Embraced  by  Truth . . .
                                    reflections on theology and life

Theology > Jesus > Resurrection and Ascension > Meaning of the Resurrection          


The resurrection of Christ is God’s public declaration of the truthfulness and effectiveness of His ministry. In the eyes of most Jews and Romans His death represented defeat not victory: “We had hoped that He was the one to redeem Israel” (Lu. 24:21) were the saddened words of the disciples on the road to Emmaus. Both Romans and Jews viewed death by crucifixion as one of the worst deaths and reserved for the most heinous people.

In the midst of this perspective, therefore, the resurrection of Christ was most significant. And the message of the early Church gave prominence to  the resurrection : Acts 1:3; 2:24-35; 3:15; 4:10; 5:30-32; 13:26-37. The One who was crucified was raised from the dead by God thereby vindicating the person and work of Christ. Constant reference was made to the resurrection and the fact that it validates the message.

For Paul the resurrection is part of the Gospel he preached, and without the resurrection there would be no Gospel:

For I delivered to you first of all that which I also received: that Christ died for our sins according to the Scriptures, and that He was buried, and that He rose again the third day according to the Scriptures (I Cor. 15:3-4).

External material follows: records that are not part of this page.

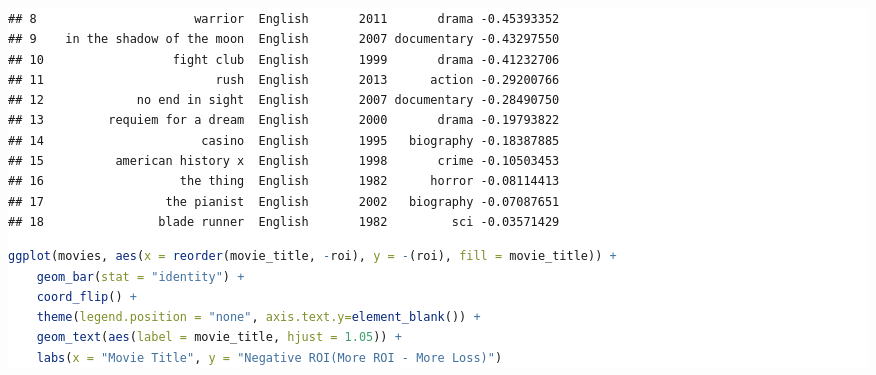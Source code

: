     ## 8                      warrior  English       2011       drama -0.45393352
    ## 9    in the shadow of the moon  English       2007 documentary -0.43297550
    ## 10                  fight club  English       1999       drama -0.41232706
    ## 11                        rush  English       2013      action -0.29200766
    ## 12             no end in sight  English       2007 documentary -0.28490750
    ## 13         requiem for a dream  English       2000       drama -0.19793822
    ## 14                      casino  English       1995   biography -0.18387885
    ## 15          american history x  English       1998       crime -0.10503453
    ## 16                   the thing  English       1982      horror -0.08114413
    ## 17                 the pianist  English       2002   biography -0.07087651
    ## 18                blade runner  English       1982         sci -0.03571429

``` r
ggplot(movies, aes(x = reorder(movie_title, -roi), y = -(roi), fill = movie_title)) + 
    geom_bar(stat = "identity") + 
    coord_flip() + 
    theme(legend.position = "none", axis.text.y=element_blank()) +
    geom_text(aes(label = movie_title, hjust = 1.05)) +
    labs(x = "Movie Title", y = "Negative ROI(More ROI - More Loss)")
```

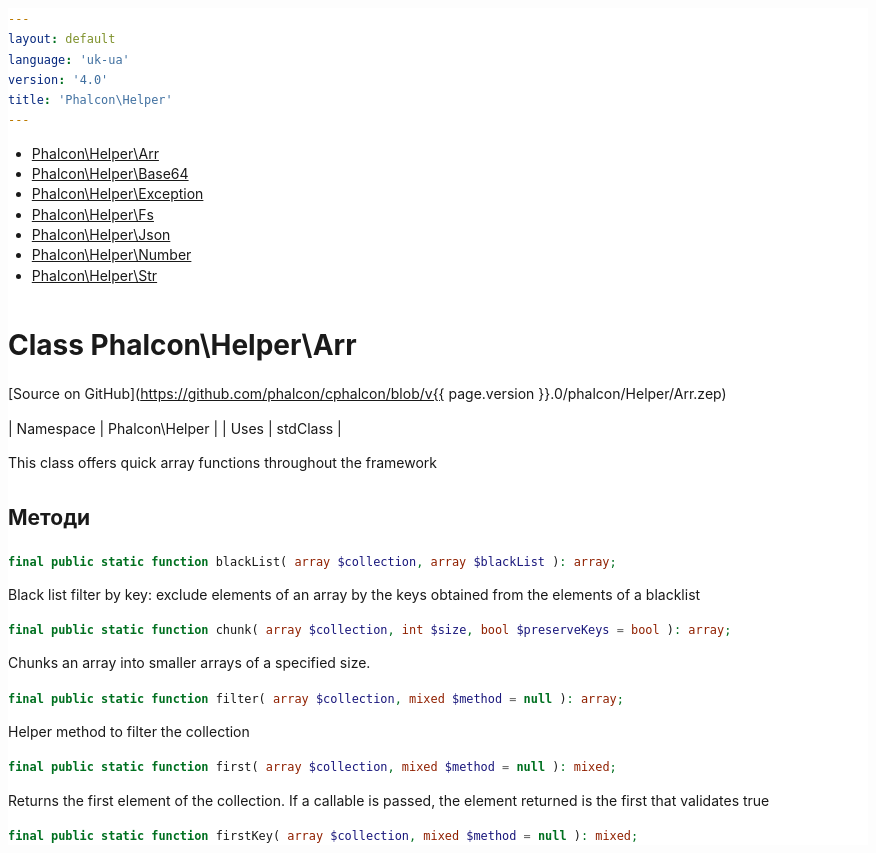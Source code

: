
 ```yaml
---
layout: default
language: 'uk-ua'
version: '4.0'
title: 'Phalcon\Helper'
---
```


* [Phalcon\Helper\Arr](#helper-arr)
* [Phalcon\Helper\Base64](#helper-base64)
* [Phalcon\Helper\Exception](#helper-exception)
* [Phalcon\Helper\Fs](#helper-fs)
* [Phalcon\Helper\Json](#helper-json)
* [Phalcon\Helper\Number](#helper-number)
* [Phalcon\Helper\Str](#helper-str)

<h1 id="helper-arr">Class Phalcon\Helper\Arr</h1>

[Source on GitHub](https://github.com/phalcon/cphalcon/blob/v{{ page.version }}.0/phalcon/Helper/Arr.zep)

| Namespace | Phalcon\Helper | | Uses | stdClass |

This class offers quick array functions throughout the framework

## Методи

```php
final public static function blackList( array $collection, array $blackList ): array;
```

Black list filter by key: exclude elements of an array by the keys obtained from the elements of a blacklist

```php
final public static function chunk( array $collection, int $size, bool $preserveKeys = bool ): array;
```

Chunks an array into smaller arrays of a specified size.

```php
final public static function filter( array $collection, mixed $method = null ): array;
```

Helper method to filter the collection

```php
final public static function first( array $collection, mixed $method = null ): mixed;
```

Returns the first element of the collection. If a callable is passed, the element returned is the first that validates true

```php
final public static function firstKey( array $collection, mixed $method = null ): mixed;
```
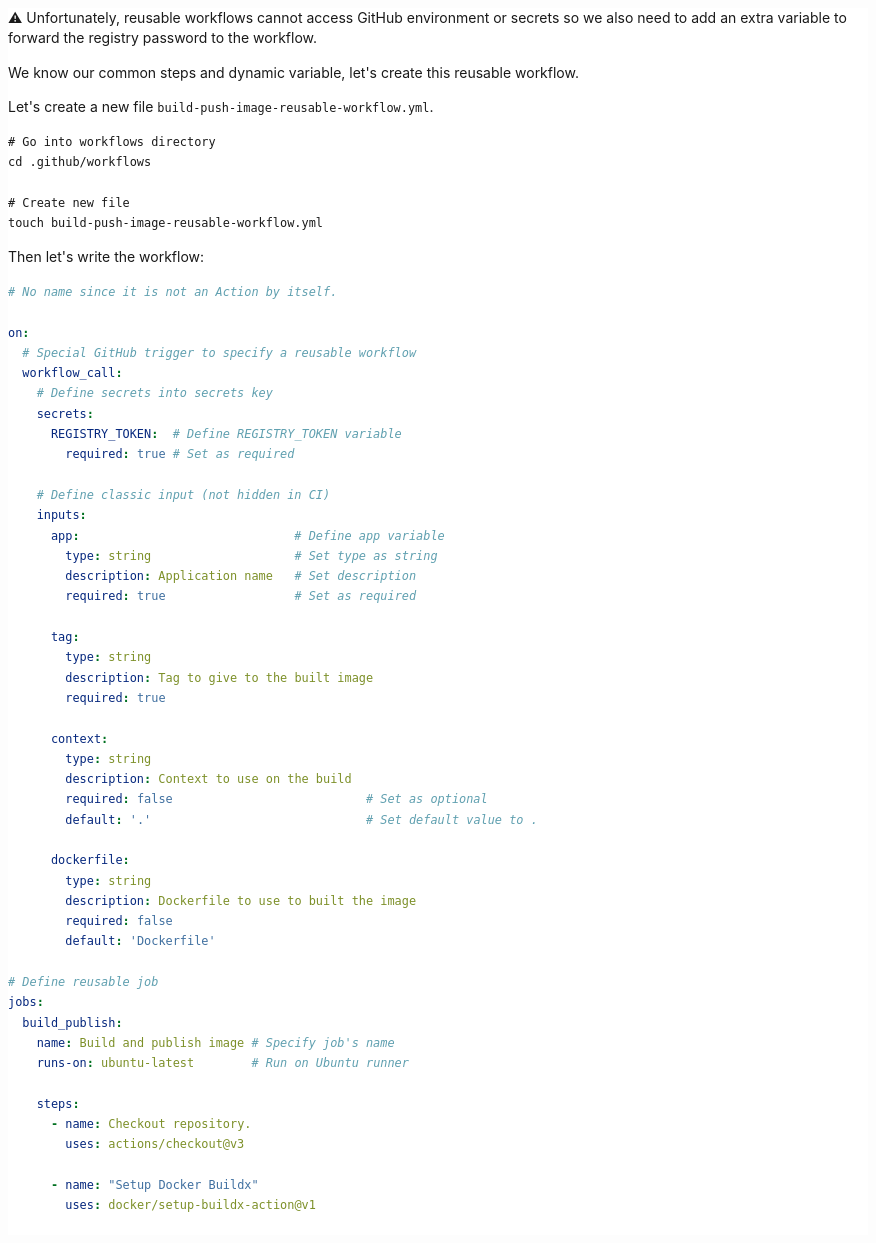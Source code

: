 ⚠️ Unfortunately, reusable workflows cannot access GitHub environment or secrets so we also need to add
an extra variable to forward the registry password to the workflow.

We know our common steps and dynamic variable, let's create this reusable workflow.

Let's create a new file `build-push-image-reusable-workflow.yml`.

```shell
# Go into workflows directory
cd .github/workflows

# Create new file
touch build-push-image-reusable-workflow.yml
```

Then let's write the workflow:

```yml
# No name since it is not an Action by itself.

on:
  # Special GitHub trigger to specify a reusable workflow
  workflow_call:
    # Define secrets into secrets key
    secrets:
      REGISTRY_TOKEN:  # Define REGISTRY_TOKEN variable
        required: true # Set as required

    # Define classic input (not hidden in CI)
    inputs:        
      app:                              # Define app variable
        type: string                    # Set type as string
        description: Application name   # Set description
        required: true                  # Set as required

      tag:
        type: string
        description: Tag to give to the built image
        required: true

      context:
        type: string
        description: Context to use on the build
        required: false                           # Set as optional
        default: '.'                              # Set default value to .

      dockerfile:
        type: string
        description: Dockerfile to use to built the image
        required: false
        default: 'Dockerfile'

# Define reusable job
jobs:
  build_publish:
    name: Build and publish image # Specify job's name
    runs-on: ubuntu-latest        # Run on Ubuntu runner

    steps:
      - name: Checkout repository.
        uses: actions/checkout@v3
  
      - name: "Setup Docker Buildx"
        uses: docker/setup-buildx-action@v1
  
```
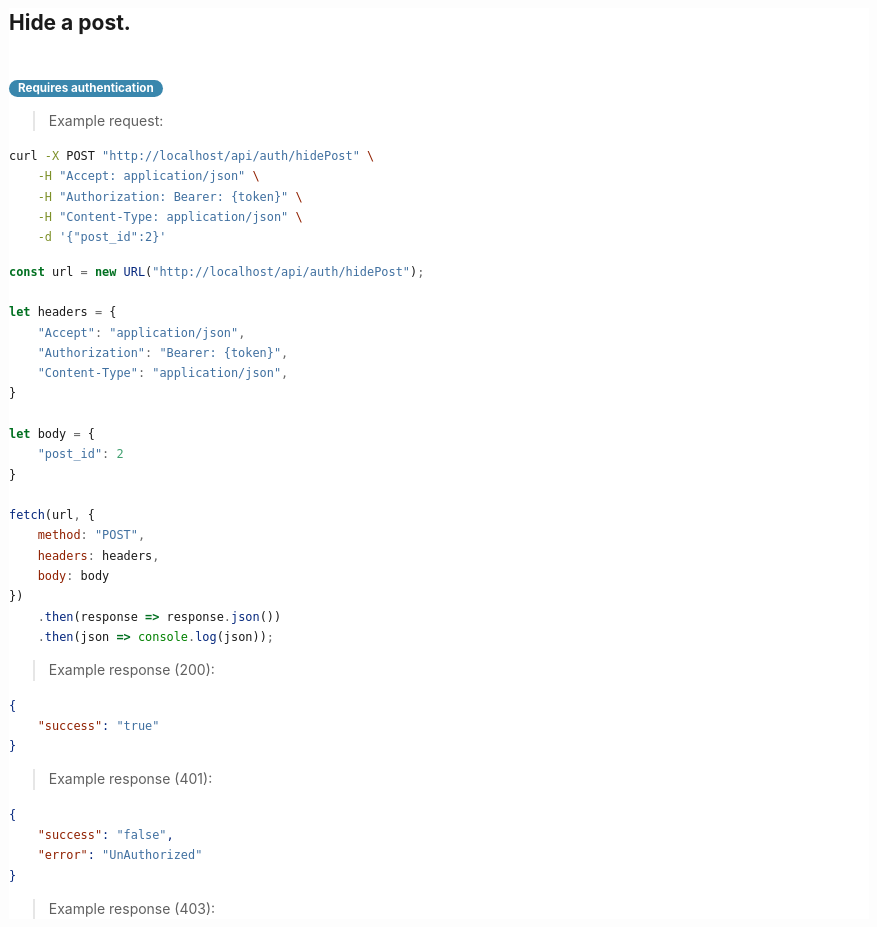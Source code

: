 


## Hide a post.

<br><small style="padding: 1px 9px 2px;font-weight: bold;white-space: nowrap;color: #ffffff;-webkit-border-radius: 9px;-moz-border-radius: 9px;border-radius: 9px;background-color: #3a87ad;">Requires authentication</small>
> Example request:

```bash
curl -X POST "http://localhost/api/auth/hidePost" \
    -H "Accept: application/json" \
    -H "Authorization: Bearer: {token}" \
    -H "Content-Type: application/json" \
    -d '{"post_id":2}'

```

```javascript
const url = new URL("http://localhost/api/auth/hidePost");

let headers = {
    "Accept": "application/json",
    "Authorization": "Bearer: {token}",
    "Content-Type": "application/json",
}

let body = {
    "post_id": 2
}

fetch(url, {
    method: "POST",
    headers: headers,
    body: body
})
    .then(response => response.json())
    .then(json => console.log(json));
```

> Example response (200):

```json
{
    "success": "true"
}
```
> Example response (401):

```json
{
    "success": "false",
    "error": "UnAuthorized"
}
```
> Example response (403):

Paul also predicates belief in resurrection itself with the resurrection of Christ (I Cor. 15:12-13). If Christ be raised then the fact of resurrection cannot be denied; on the other hand, if Christ is not raised, then any and all resurrection must be rejected. In connection with the Christian Faith Paul makes the following points in I Cor. 15:12-19; if Christ is not risen, then:

1. preaching is empty or vain;

2. faith is empty or vain;

3. the testimony of believers is false;

4. those who believe in a resurrection that did not occur are still in their sins;

5. those who believed and are now dead have perished;

6. those who have hope in the resurrection are pitiful.  

Paul even associates the coming judgment with the resurrection of Christ, even asserting that the resurrection provides assurance of a final judgment. “He has appointed a day on which He will judge the world in righteousness by the Man whom He has ordained. He has given assurance of this to all by raising Him from the dead” (Acts 17:31)—the “appointed” day is given “assurance” by the resurrection of Christ.

But now Christ is risen from the dead.
I Cor. 15:20

Return to: Resurrection and Ascension; Next Article: Firstborn from the Dead

For overview of THEOLOGY, see: Site Map - Theology
Copyright © Embraced by Truth
All rights reserved.
Materials may be freely copied for personal and academic use;
appropriate reference must be made to this site.
Links are invited.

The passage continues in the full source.